I bambini non si toccano mai
«I bambini non si toccano mai», non so chi ha coniato questo comandamento, ma chi lo fece aveva ragione; ne aveva così tanta, che forse anche lui è finito pazzo per il dolore. I bambini non si toccano mai, o più propriamente gli innocenti non si toccano mai: chi lo disse, è finito crocifisso su qualche croce dimenticata, per un momento infinito è rimasto da solo, con l’urlo in gola a strangolarlo, con le braccia aperte, gli occhi ribaltati, il volto reclinato degli innocenti.
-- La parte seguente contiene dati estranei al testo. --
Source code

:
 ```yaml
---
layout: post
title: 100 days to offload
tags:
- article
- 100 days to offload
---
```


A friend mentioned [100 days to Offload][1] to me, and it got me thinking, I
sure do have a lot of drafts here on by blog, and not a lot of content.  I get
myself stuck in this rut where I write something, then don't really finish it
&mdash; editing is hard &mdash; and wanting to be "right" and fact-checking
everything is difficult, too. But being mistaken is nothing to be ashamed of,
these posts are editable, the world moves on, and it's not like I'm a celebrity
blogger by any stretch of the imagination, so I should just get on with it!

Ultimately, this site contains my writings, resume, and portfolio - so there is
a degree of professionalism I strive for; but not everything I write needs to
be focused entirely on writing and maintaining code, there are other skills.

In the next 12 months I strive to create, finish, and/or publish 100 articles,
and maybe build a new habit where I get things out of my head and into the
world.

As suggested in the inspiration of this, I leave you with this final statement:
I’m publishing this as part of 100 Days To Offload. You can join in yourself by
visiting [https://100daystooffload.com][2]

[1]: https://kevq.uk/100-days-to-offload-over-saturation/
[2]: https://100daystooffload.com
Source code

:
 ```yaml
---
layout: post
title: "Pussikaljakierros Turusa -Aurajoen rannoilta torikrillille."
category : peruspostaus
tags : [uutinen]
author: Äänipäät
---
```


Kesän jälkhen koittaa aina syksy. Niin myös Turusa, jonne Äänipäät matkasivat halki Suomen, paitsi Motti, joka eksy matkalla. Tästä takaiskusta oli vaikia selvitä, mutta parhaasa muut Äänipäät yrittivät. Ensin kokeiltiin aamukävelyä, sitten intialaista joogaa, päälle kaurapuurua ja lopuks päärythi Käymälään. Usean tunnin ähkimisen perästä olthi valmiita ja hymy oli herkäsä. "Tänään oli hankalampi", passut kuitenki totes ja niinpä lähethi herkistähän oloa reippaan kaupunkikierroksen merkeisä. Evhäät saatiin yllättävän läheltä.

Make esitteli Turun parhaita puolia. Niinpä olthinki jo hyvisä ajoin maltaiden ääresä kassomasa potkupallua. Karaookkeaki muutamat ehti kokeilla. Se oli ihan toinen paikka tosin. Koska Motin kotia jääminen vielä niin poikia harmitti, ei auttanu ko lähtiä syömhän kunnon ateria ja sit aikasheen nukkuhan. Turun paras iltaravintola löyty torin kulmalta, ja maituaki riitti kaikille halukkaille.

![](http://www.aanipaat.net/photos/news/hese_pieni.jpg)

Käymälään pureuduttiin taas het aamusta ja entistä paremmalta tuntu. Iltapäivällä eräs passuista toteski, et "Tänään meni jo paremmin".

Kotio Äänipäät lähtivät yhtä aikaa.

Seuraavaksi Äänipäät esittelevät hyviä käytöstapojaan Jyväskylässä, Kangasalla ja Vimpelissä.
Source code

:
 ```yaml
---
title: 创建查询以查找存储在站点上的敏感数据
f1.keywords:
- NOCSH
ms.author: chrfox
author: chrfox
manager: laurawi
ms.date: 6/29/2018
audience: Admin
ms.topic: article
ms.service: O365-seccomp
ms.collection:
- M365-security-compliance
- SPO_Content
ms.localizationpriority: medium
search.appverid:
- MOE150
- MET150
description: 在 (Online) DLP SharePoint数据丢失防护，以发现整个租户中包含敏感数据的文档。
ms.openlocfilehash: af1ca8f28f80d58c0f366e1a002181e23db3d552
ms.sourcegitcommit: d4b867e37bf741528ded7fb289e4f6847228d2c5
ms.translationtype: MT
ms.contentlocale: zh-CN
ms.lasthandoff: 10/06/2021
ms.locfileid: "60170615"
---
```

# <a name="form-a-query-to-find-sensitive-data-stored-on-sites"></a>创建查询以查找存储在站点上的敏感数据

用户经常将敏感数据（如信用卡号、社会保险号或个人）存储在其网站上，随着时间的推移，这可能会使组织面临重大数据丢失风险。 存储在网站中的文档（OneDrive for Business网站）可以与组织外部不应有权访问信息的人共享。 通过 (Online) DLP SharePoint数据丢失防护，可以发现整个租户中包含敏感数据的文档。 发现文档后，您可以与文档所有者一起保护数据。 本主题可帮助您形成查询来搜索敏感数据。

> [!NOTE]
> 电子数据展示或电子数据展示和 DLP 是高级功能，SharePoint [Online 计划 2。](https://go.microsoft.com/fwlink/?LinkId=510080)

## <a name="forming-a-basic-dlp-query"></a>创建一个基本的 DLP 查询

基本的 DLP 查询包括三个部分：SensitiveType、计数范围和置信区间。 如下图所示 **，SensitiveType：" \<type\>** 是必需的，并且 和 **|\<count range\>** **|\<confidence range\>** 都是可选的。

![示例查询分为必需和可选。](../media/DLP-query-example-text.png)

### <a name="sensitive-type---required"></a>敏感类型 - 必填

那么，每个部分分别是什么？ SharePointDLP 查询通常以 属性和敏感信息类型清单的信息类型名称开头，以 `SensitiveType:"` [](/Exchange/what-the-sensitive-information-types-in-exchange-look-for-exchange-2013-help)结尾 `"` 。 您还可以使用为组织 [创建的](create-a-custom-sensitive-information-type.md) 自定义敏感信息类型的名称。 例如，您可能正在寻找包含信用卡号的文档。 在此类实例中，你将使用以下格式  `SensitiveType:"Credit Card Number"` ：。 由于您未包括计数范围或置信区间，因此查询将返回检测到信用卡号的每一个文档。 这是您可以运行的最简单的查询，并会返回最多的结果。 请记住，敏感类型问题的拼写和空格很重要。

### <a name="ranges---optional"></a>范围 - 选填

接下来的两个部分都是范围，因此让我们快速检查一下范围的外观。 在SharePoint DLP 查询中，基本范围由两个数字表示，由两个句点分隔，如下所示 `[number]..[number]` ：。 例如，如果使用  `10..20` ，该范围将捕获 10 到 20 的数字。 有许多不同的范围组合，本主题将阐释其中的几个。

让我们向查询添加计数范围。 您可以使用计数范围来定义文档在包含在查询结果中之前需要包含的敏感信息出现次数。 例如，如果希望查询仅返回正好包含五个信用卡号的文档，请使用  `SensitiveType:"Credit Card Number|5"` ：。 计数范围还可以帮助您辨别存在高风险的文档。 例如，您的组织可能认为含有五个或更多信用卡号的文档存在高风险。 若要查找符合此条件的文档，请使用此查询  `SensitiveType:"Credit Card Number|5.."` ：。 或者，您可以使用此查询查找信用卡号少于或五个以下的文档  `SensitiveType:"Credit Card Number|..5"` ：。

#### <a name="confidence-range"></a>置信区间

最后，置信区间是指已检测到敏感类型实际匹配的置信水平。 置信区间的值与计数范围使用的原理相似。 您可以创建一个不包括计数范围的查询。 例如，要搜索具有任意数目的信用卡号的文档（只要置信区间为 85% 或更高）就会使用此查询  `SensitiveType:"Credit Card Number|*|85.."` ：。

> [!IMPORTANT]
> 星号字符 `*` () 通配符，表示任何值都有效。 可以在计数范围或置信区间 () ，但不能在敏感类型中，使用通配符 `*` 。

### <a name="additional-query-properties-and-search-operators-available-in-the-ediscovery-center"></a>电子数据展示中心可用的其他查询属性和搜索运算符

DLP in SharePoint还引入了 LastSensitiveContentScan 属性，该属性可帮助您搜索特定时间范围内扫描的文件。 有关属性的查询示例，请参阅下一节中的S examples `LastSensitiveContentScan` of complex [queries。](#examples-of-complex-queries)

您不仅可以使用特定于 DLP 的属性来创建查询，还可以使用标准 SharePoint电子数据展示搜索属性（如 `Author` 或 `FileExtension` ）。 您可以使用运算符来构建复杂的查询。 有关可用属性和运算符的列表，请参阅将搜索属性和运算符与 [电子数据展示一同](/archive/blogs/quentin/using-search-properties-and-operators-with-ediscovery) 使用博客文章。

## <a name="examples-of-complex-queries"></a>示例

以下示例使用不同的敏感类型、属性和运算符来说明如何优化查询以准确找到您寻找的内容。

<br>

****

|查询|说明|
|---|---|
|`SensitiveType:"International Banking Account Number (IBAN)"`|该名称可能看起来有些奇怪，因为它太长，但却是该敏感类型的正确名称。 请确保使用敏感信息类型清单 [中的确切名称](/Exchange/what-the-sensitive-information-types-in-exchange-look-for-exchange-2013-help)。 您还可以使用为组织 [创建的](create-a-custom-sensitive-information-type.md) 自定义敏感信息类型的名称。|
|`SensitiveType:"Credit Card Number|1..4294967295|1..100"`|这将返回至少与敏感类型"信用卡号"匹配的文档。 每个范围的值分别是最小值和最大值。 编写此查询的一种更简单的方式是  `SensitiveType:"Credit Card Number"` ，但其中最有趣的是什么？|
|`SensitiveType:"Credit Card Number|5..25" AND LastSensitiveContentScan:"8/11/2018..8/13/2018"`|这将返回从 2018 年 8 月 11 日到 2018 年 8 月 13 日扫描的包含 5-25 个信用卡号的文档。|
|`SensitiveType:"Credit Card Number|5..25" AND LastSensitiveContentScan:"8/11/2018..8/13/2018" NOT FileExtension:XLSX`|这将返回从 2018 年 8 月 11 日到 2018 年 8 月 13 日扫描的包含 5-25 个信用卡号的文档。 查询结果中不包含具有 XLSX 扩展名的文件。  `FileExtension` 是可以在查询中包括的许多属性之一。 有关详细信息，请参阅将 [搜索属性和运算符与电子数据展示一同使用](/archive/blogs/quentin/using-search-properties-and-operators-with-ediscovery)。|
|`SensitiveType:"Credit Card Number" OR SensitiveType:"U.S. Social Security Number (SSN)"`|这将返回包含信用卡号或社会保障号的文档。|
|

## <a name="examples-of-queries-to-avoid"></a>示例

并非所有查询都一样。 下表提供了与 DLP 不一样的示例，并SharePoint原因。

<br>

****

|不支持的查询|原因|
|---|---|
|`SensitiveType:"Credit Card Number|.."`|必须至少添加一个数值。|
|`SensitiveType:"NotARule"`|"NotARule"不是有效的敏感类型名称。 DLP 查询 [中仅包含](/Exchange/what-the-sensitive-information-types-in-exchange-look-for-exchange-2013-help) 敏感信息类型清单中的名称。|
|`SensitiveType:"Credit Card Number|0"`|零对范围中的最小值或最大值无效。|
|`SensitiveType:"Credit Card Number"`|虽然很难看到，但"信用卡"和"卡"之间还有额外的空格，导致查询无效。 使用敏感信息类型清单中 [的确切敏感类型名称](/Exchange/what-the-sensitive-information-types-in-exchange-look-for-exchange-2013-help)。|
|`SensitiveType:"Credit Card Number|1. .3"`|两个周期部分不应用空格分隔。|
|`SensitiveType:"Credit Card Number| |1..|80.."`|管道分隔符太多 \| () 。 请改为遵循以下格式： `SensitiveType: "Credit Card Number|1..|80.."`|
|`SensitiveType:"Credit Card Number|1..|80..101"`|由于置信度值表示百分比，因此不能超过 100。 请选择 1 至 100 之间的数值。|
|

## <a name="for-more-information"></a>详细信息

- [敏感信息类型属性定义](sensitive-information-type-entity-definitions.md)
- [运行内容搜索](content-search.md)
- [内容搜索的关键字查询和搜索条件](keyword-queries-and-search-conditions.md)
I bambini non si toccano mai, muoiono per strada, sulle auto, sui campi di calcio, muoiono senza colpa né misfatti, per prossimità derivate da terzi, per una sorta di nemesi congenita, che propaga metastasi, come ogni condanna al silenzio. I bambini non si toccano mai, c’è quasi nostalgia delle leggende, delle storie che non stanno scritte da nessuna parte, delle regole e dei codici di ieri, un onore antico, di un tempo in fiamme, di un’era cretacea, dove sono andate perdute le responsabilità che almeno facevano gli uomini consapevoli della preziosità dei bimbi che “non si toccano mai”. Neanche quando gli interessi sono trasformati in imbrogli e peggio in tradimenti, in quella pratica che smembra i legami affettivi, il diritto di appartenere a una città, di abbandonarsi alla fiducia degli altri.
Ci attraversa un tempo che non commuove, dove le verità non sono liberate per essere apprezzate, ma spesso sono relegate nella polvere della sventura più prossima, quando la storia è azzoppata dagli agguati delle vendette, una storia che non possiede alcun elemento di verità, solamente il sangue degli innocenti. I bambini non si toccano mai, persino su chi nulla comprende di malaffare, di cattiva vita, di strade sterrate alla coscienza, incombe lacerante la ferita che squarcia la carne della ragione, quando con normalità insana, un bambino viene smontato e abbandonato, quando una creatura viene presa a pallettoni sul viso, quando un adolescente paga con la vita il proprio diritto di cittadinanza. Quel che accade su e giù per il paese Italia, in qualche dirupo, in qualche cantina del massacro, non si tratta di un nuovo e affascinante slang, non è narrativa da premio Pulitzer, piuttosto è pratica da non pubblicizzare, un metodo che non è sinonimo di uno sconosciuto onore e rispetto, è un’azione che non è possibile raccontare, accettare, condividere. La violenza non ha timidezza da mostrare, nella perdita filiale c’è la libertà che non ha più valore, ha un prezzo perfino l’amore che si paga offrendo riparo all’irreparabile, all’indicibile, all’infamia più grande, quella che non è possibile difendere, celare, manipolare, a un accadimento sub-culturale di pochi.
I bambini non si toccano mai, eppure cadono scomposti, nascosti alle inquietudini e alle indignazioni non più sufficienti, è un malore dell’anima che non bisogna tacere o negare, non rimane che scegliere un percorso ostinato e contrario, per non rinunciare a educare alla verità che è sempre innocente, a tal punto da rendere possibile un’altra storia, in cui i bambini davvero non si toccano mai.